Action item: A faithful copy of every record is needed here. Images must not appear in it.

Provided records:
╭──

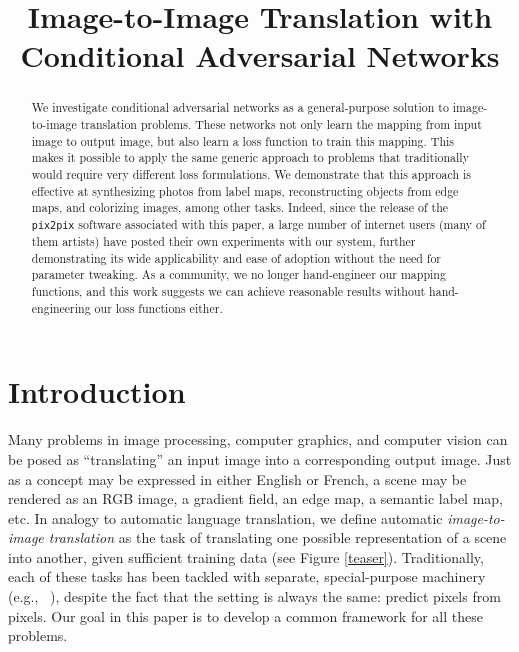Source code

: \title{Image-to-Image Translation with Conditional Adversarial Networks}

\begin{abstract}
We investigate conditional adversarial networks as a general-purpose solution to image-to-image translation problems. These networks not only learn the mapping from input image to output image, but also learn a loss function to train this mapping. This makes it possible to apply the same generic approach to problems that traditionally would require very different loss formulations. We demonstrate that this approach is effective at synthesizing photos from label maps, reconstructing objects from edge maps, and colorizing images, among other tasks. Indeed, since the release of the {\tt pix2pix} software associated with this paper, a large number of internet users (many of them artists) have posted their own experiments with our system, further demonstrating its wide applicability and ease of adoption without the need for parameter tweaking. As a community, we no longer hand-engineer our mapping functions, and this work suggests we can achieve reasonable results without hand-engineering our loss functions either.
\end{abstract}

\section{Introduction}

Many problems in image processing, computer graphics, and computer vision can be posed as ``translating'' an input image into a corresponding output image. Just as a concept may be expressed in either English or French, a scene may be rendered as an RGB image, a gradient field, an edge map, a semantic label map, etc. In analogy to automatic language translation, we define automatic \emph{image-to-image translation} as the task of translating one possible representation of a scene into another, given sufficient training data (see Figure \ref{teaser}).
Traditionally, each of these tasks has been tackled with separate, special-purpose machinery (e.g., ~\cite{efros2001image, hertzmann2001image, fergus2006removing, buades2005non, chen2009sketch2photo, shih2013data, laffont2014transient, long2015fully, eigen2015predicting, xie2015holistically, zhang2016colorful}), despite the fact that the setting is always the same: predict pixels from pixels. Our goal in this paper is to develop a common framework for all these problems.

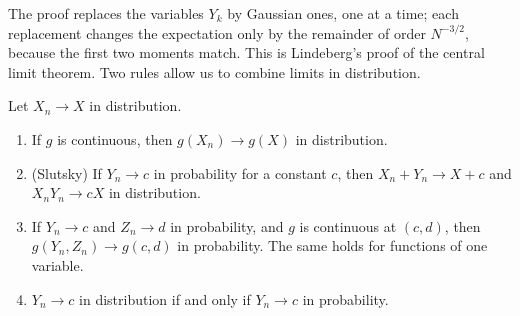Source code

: The proof replaces the variables $Y_k$ by Gaussian ones, one at a time; each replacement changes the expectation only by the remainder of order $N^{-3/2}$, because the first two moments match. This is Lindeberg's proof of the central limit theorem. Two rules allow us to combine limits in distribution.

\begin{theorem}\label{L4-thm:slutsky}
    Let $X_n \to X$ in distribution.
    \begin{enumerate}
        \item If $g$ is continuous, then $g(X_n) \to g(X)$ in distribution.
        \item (Slutsky) If $Y_n \to c$ in probability for a constant $c$, then $X_n + Y_n \to X + c$ and $X_nY_n \to cX$ in distribution.
        \item If $Y_n \to c$ and $Z_n \to d$ in probability, and $g$ is continuous at $(c, d)$, then $g(Y_n, Z_n) \to g(c, d)$ in probability. The same holds for functions of one variable.
        \item $Y_n \to c$ in distribution if and only if $Y_n \to c$ in probability.
    \end{enumerate}
\end{theorem}

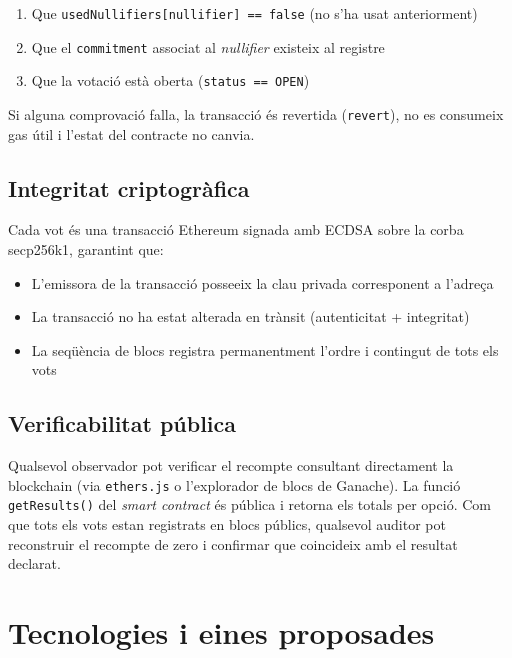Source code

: \documentclass[12pt,a4paper,catalan]{article}
\begin{document}
\begin{enumerate}
    \item Que \texttt{usedNullifiers[nullifier] == false} (no s'ha usat anteriorment)
    \item Que el \texttt{commitment} associat al \textit{nullifier} existeix al registre
    \item Que la votació està oberta (\texttt{status == OPEN})
\end{enumerate}

Si alguna comprovació falla, la transacció és revertida (\texttt{revert}), no es consumeix gas útil i l'estat del contracte no canvia.

\subsection{Integritat criptogràfica}

Cada vot és una transacció Ethereum signada amb ECDSA sobre la corba secp256k1, garantint que:

\begin{itemize}
    \item L'emissora de la transacció posseeix la clau privada corresponent a l'adreça
    \item La transacció no ha estat alterada en trànsit (autenticitat + integritat)
    \item La seqüència de blocs registra permanentment l'ordre i contingut de tots els vots
\end{itemize}

\subsection{Verificabilitat pública}

Qualsevol observador pot verificar el recompte consultant directament la blockchain (via \texttt{ethers.js} o l'explorador de blocs de Ganache). La funció \texttt{getResults()} del \textit{smart contract} és pública i retorna els totals per opció. Com que tots els vots estan registrats en blocs públics, qualsevol auditor pot reconstruir el recompte de zero i confirmar que coincideix amb el resultat declarat.

\section{Tecnologies i eines proposades}
\end{document}
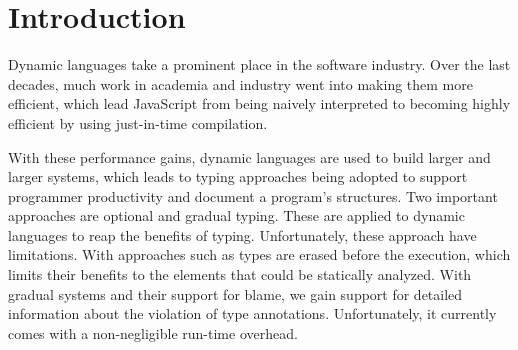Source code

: 
\section{Introduction}
\label{sec:introduction}

%
%

Dynamic languages take a prominent place in the software industry.
Over the last decades, much work in academia and industry
went into making them more efficient\citep{Self,Bolz2013,Bolz:2013:IMT,Wurthinger:2017:PPE,Daloze2016,Clifford:2015:MM,Degenbaev:2016:ITG},
which lead JavaScript from being naively interpreted
to becoming highly efficient by using just-in-time compilation.



With these performance gains,
dynamic languages are used to build larger and larger systems,
which leads to typing approaches being adopted
to support programmer productivity and document a program's structures.
Two important approaches are optional\citep{Bracha:04:PT}
and gradual typing\citep{Siek2006,Siek2015}.
These are applied to dynamic languages to reap the benefits of typing.
Unfortunately, these approach have limitations.
With approaches such as 
types are erased before the execution,
which limits their benefits to the elements that could be statically analyzed.
With gradual systems and their support for blame,
we gain support for detailed information
about the violation of type annotations.
Unfortunately, it currently comes with a non-negligible run-time overhead\citep{Takikawa2016,Vitousek2017,Muehlboeck2017,Bauman2017,Richards2017,Stulova2016,Greenman2018}.

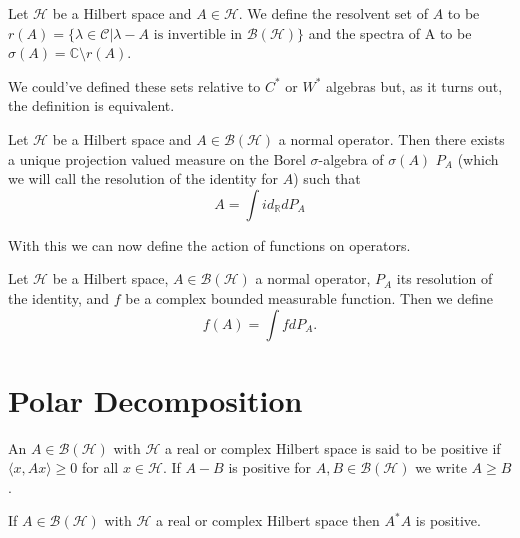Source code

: \begin{definition}
Let $\mathcal{H}$ be a Hilbert space and $A\in\mathcal{H}$. We define the resolvent set of $A$ to be $r(A)=\{\lambda\in\mathcal{C}|\lambda-A \text{ is invertible in } \mathcal{B}(\mathcal{H})\}$ and the spectra of A to be $\sigma(A)=\mathbb{C}\setminus r(A)$.
\end{definition}

We could've defined these sets relative to $C^*$ or $W^*$ algebras but, as it turns out, the definition is equivalent\cite{Bratteli1997}.

\begin{theorem}
Let $\mathcal{H}$ be a Hilbert space and $A\in\mathcal{B}(\mathcal{H})$ a normal operator. Then there exists a unique projection valued measure on the Borel $\sigma$-algebra of $\sigma(A)$ $P_A$ (which we will call the resolution of the identity for $A$) such that
\begin{equation}
A=\int id_{\mathbb{R}}dP_A
\end{equation}
\end{theorem}

With this we can now define the action of functions on operators.

\begin{definition}
Let $\mathcal{H}$ be a Hilbert space, $A\in\mathcal{B}(\mathcal{H})$ a normal operator, $P_A$ its resolution of the identity, and $f$ be a complex bounded measurable function. Then we define
\begin{equation}
f(A)=\int f dP_A.
\end{equation} 
\end{definition}

\section{Polar Decomposition}

\begin{definition}
An $A\in\mathcal{B}(\mathcal{H})$ with $\mathcal{H}$ a real or complex Hilbert space is said to be positive if $\langle x,Ax\rangle\geq 0$ for all $x\in\mathcal{H}$. If $A-B$ is positive for $A,B\in\mathcal{B}(\mathcal{H})$ we write $A\geq B$. 
\end{definition}

\begin{theorem}
If $A\in\mathcal{B}(\mathcal{H})$ with $\mathcal{H}$ a real or complex Hilbert space then $A^*A$ is positive. 
\end{theorem}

╰──

Exercise result:
Source code

: \title{Image-to-Image Translation with Conditional Adversarial Networks}

\begin{abstract}
We investigate conditional adversarial networks as a general-purpose solution to image-to-image translation problems. These networks not only learn the mapping from input image to output image, but also learn a loss function to train this mapping. This makes it possible to apply the same generic approach to problems that traditionally would require very different loss formulations. We demonstrate that this approach is effective at synthesizing photos from label maps, reconstructing objects from edge maps, and colorizing images, among other tasks. Indeed, since the release of the {\tt pix2pix} software associated with this paper, a large number of internet users (many of them artists) have posted their own experiments with our system, further demonstrating its wide applicability and ease of adoption without the need for parameter tweaking. As a community, we no longer hand-engineer our mapping functions, and this work suggests we can achieve reasonable results without hand-engineering our loss functions either.
\end{abstract}

\section{Introduction}

Many problems in image processing, computer graphics, and computer vision can be posed as ``translating'' an input image into a corresponding output image. Just as a concept may be expressed in either English or French, a scene may be rendered as an RGB image, a gradient field, an edge map, a semantic label map, etc. In analogy to automatic language translation, we define automatic \emph{image-to-image translation} as the task of translating one possible representation of a scene into another, given sufficient training data (see Figure \ref{teaser}).
Traditionally, each of these tasks has been tackled with separate, special-purpose machinery (e.g., ~\cite{efros2001image, hertzmann2001image, fergus2006removing, buades2005non, chen2009sketch2photo, shih2013data, laffont2014transient, long2015fully, eigen2015predicting, xie2015holistically, zhang2016colorful}), despite the fact that the setting is always the same: predict pixels from pixels. Our goal in this paper is to develop a common framework for all these problems.

Source code

: The proof replaces the variables $Y_k$ by Gaussian ones, one at a time; each replacement changes the expectation only by the remainder of order $N^{-3/2}$, because the first two moments match. This is Lindeberg's proof of the central limit theorem. Two rules allow us to combine limits in distribution.

\begin{theorem}\label{L4-thm:slutsky}
    Let $X_n \to X$ in distribution.
    \begin{enumerate}
        \item If $g$ is continuous, then $g(X_n) \to g(X)$ in distribution.
        \item (Slutsky) If $Y_n \to c$ in probability for a constant $c$, then $X_n + Y_n \to X + c$ and $X_nY_n \to cX$ in distribution.
        \item If $Y_n \to c$ and $Z_n \to d$ in probability, and $g$ is continuous at $(c, d)$, then $g(Y_n, Z_n) \to g(c, d)$ in probability. The same holds for functions of one variable.
        \item $Y_n \to c$ in distribution if and only if $Y_n \to c$ in probability.
    \end{enumerate}
\end{theorem}

Source code

: \documentclass[12pt,a4paper,catalan]{article}
\begin{document}
\begin{enumerate}
    \item Que \texttt{usedNullifiers[nullifier] == false} (no s'ha usat anteriorment)
    \item Que el \texttt{commitment} associat al \textit{nullifier} existeix al registre
    \item Que la votació està oberta (\texttt{status == OPEN})
\end{enumerate}

Si alguna comprovació falla, la transacció és revertida (\texttt{revert}), no es consumeix gas útil i l'estat del contracte no canvia.

\subsection{Integritat criptogràfica}

Cada vot és una transacció Ethereum signada amb ECDSA sobre la corba secp256k1, garantint que:

\begin{itemize}
    \item L'emissora de la transacció posseeix la clau privada corresponent a l'adreça
    \item La transacció no ha estat alterada en trànsit (autenticitat + integritat)
    \item La seqüència de blocs registra permanentment l'ordre i contingut de tots els vots
\end{itemize}

\subsection{Verificabilitat pública}

Qualsevol observador pot verificar el recompte consultant directament la blockchain (via \texttt{ethers.js} o l'explorador de blocs de Ganache). La funció \texttt{getResults()} del \textit{smart contract} és pública i retorna els totals per opció. Com que tots els vots estan registrats en blocs públics, qualsevol auditor pot reconstruir el recompte de zero i confirmar que coincideix amb el resultat declarat.

\section{Tecnologies i eines proposades}
\end{document}
Source code

: 
\section{Introduction}
\label{sec:introduction}

%
%

Dynamic languages take a prominent place in the software industry.
Over the last decades, much work in academia and industry
went into making them more efficient\citep{Self,Bolz2013,Bolz:2013:IMT,Wurthinger:2017:PPE,Daloze2016,Clifford:2015:MM,Degenbaev:2016:ITG},
which lead JavaScript from being naively interpreted
to becoming highly efficient by using just-in-time compilation.



With these performance gains,
dynamic languages are used to build larger and larger systems,
which leads to typing approaches being adopted
to support programmer productivity and document a program's structures.
Two important approaches are optional\citep{Bracha:04:PT}
and gradual typing\citep{Siek2006,Siek2015}.
These are applied to dynamic languages to reap the benefits of typing.
Unfortunately, these approach have limitations.
With approaches such as 
types are erased before the execution,
which limits their benefits to the elements that could be statically analyzed.
With gradual systems and their support for blame,
we gain support for detailed information
about the violation of type annotations.
Unfortunately, it currently comes with a non-negligible run-time overhead\citep{Takikawa2016,Vitousek2017,Muehlboeck2017,Bauman2017,Richards2017,Stulova2016,Greenman2018}.

Source code

: \begin{definition}
Let $\mathcal{H}$ be a Hilbert space and $A\in\mathcal{H}$. We define the resolvent set of $A$ to be $r(A)=\{\lambda\in\mathcal{C}|\lambda-A \text{ is invertible in } \mathcal{B}(\mathcal{H})\}$ and the spectra of A to be $\sigma(A)=\mathbb{C}\setminus r(A)$.
\end{definition}

We could've defined these sets relative to $C^*$ or $W^*$ algebras but, as it turns out, the definition is equivalent\cite{Bratteli1997}.

\begin{theorem}
Let $\mathcal{H}$ be a Hilbert space and $A\in\mathcal{B}(\mathcal{H})$ a normal operator. Then there exists a unique projection valued measure on the Borel $\sigma$-algebra of $\sigma(A)$ $P_A$ (which we will call the resolution of the identity for $A$) such that
\begin{equation}
A=\int id_{\mathbb{R}}dP_A
\end{equation}
\end{theorem}

With this we can now define the action of functions on operators.

\begin{definition}
Let $\mathcal{H}$ be a Hilbert space, $A\in\mathcal{B}(\mathcal{H})$ a normal operator, $P_A$ its resolution of the identity, and $f$ be a complex bounded measurable function. Then we define
\begin{equation}
f(A)=\int f dP_A.
\end{equation} 
\end{definition}

\section{Polar Decomposition}

\begin{definition}
An $A\in\mathcal{B}(\mathcal{H})$ with $\mathcal{H}$ a real or complex Hilbert space is said to be positive if $\langle x,Ax\rangle\geq 0$ for all $x\in\mathcal{H}$. If $A-B$ is positive for $A,B\in\mathcal{B}(\mathcal{H})$ we write $A\geq B$. 
\end{definition}

\begin{theorem}
If $A\in\mathcal{B}(\mathcal{H})$ with $\mathcal{H}$ a real or complex Hilbert space then $A^*A$ is positive. 
\end{theorem}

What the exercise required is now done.